Prompt:
Would you transcribe word for word every line from the one containing "[Instrução Add" to the end of the data, both ends included, and leave out the rest?

Data to process:
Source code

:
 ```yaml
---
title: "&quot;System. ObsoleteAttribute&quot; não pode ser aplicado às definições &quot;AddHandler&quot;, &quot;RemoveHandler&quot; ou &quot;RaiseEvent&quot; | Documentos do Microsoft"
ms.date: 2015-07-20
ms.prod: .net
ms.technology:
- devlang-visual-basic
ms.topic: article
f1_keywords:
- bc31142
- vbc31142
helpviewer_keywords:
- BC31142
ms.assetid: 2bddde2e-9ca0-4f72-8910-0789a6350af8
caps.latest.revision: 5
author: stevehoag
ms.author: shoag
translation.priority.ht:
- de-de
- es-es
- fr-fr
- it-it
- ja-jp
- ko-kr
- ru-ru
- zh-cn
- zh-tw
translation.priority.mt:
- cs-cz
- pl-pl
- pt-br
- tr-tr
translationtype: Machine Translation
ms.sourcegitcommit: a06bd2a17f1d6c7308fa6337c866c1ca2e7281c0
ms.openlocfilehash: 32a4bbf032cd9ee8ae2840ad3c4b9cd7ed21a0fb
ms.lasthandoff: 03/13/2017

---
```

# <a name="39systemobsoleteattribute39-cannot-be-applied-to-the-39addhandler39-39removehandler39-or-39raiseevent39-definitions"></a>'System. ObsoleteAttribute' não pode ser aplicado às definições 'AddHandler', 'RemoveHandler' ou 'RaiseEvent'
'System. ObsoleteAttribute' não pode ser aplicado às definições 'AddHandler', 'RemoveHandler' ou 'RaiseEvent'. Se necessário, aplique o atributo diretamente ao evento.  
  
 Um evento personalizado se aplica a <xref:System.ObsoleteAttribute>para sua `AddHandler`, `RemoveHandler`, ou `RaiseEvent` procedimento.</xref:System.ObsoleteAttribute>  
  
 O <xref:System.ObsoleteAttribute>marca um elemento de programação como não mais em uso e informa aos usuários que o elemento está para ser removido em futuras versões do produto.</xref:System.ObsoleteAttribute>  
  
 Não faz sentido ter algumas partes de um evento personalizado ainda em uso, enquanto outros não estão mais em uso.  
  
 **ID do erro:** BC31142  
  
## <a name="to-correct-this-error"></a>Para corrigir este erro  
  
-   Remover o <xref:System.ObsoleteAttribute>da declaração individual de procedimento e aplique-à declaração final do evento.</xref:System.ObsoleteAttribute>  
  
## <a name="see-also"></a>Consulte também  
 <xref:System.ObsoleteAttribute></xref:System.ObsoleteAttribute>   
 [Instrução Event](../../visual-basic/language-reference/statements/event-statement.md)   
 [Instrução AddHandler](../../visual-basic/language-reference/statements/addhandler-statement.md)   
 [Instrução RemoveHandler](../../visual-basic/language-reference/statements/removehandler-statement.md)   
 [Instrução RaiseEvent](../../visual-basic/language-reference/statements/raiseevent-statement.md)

Exercise result:
 [Instrução AddHandler](../../visual-basic/language-reference/statements/addhandler-statement.md)   
 [Instrução RemoveHandler](../../visual-basic/language-reference/statements/removehandler-statement.md)   
 [Instrução RaiseEvent](../../visual-basic/language-reference/statements/raiseevent-statement.md)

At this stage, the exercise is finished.